◆ Your goal
Copy every line below where the string "Leftrightarrow" is found.

Dataset items:
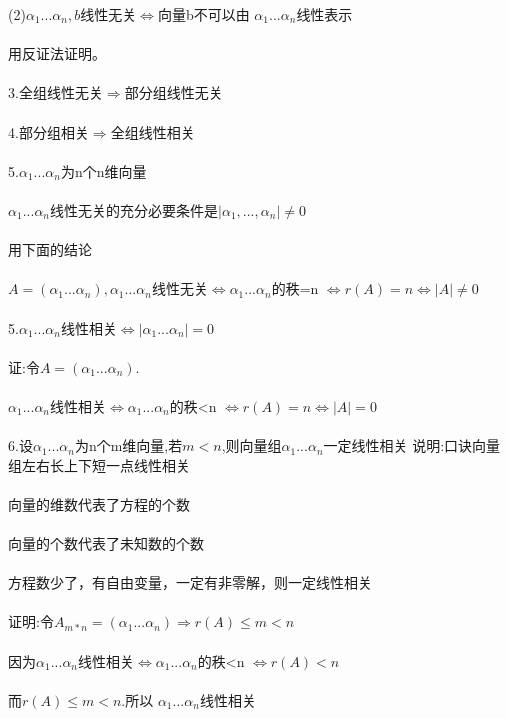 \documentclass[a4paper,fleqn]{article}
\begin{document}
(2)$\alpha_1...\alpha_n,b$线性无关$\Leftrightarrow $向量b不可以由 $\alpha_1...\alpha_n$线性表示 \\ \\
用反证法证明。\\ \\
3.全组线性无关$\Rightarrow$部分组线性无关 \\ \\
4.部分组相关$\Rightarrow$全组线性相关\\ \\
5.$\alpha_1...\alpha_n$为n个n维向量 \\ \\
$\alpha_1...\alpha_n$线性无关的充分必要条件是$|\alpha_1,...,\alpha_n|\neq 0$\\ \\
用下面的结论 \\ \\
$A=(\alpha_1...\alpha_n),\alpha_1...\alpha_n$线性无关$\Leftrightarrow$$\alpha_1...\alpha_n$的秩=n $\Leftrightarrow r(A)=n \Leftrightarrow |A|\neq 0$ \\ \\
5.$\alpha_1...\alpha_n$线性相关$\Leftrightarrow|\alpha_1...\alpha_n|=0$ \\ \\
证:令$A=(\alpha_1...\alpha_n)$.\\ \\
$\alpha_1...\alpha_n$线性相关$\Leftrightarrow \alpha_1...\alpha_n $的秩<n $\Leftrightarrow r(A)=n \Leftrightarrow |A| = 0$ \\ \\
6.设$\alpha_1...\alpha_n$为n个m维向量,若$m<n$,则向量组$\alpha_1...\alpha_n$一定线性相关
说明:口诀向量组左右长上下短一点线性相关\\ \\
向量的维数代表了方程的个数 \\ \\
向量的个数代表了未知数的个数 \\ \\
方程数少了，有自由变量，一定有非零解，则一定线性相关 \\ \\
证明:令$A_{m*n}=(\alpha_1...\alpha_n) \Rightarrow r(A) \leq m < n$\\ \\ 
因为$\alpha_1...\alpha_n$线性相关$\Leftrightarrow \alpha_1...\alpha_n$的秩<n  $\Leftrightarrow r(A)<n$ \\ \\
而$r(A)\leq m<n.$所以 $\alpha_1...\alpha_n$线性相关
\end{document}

◆ Result of the task
(2)$\alpha_1...\alpha_n,b$线性无关$\Leftrightarrow $向量b不可以由 $\alpha_1...\alpha_n$线性表示 \\ \\
$A=(\alpha_1...\alpha_n),\alpha_1...\alpha_n$线性无关$\Leftrightarrow$$\alpha_1...\alpha_n$的秩=n $\Leftrightarrow r(A)=n \Leftrightarrow |A|\neq 0$ \\ \\
5.$\alpha_1...\alpha_n$线性相关$\Leftrightarrow|\alpha_1...\alpha_n|=0$ \\ \\
$\alpha_1...\alpha_n$线性相关$\Leftrightarrow \alpha_1...\alpha_n $的秩<n $\Leftrightarrow r(A)=n \Leftrightarrow |A| = 0$ \\ \\
因为$\alpha_1...\alpha_n$线性相关$\Leftrightarrow \alpha_1...\alpha_n$的秩<n  $\Leftrightarrow r(A)<n$ \\ \\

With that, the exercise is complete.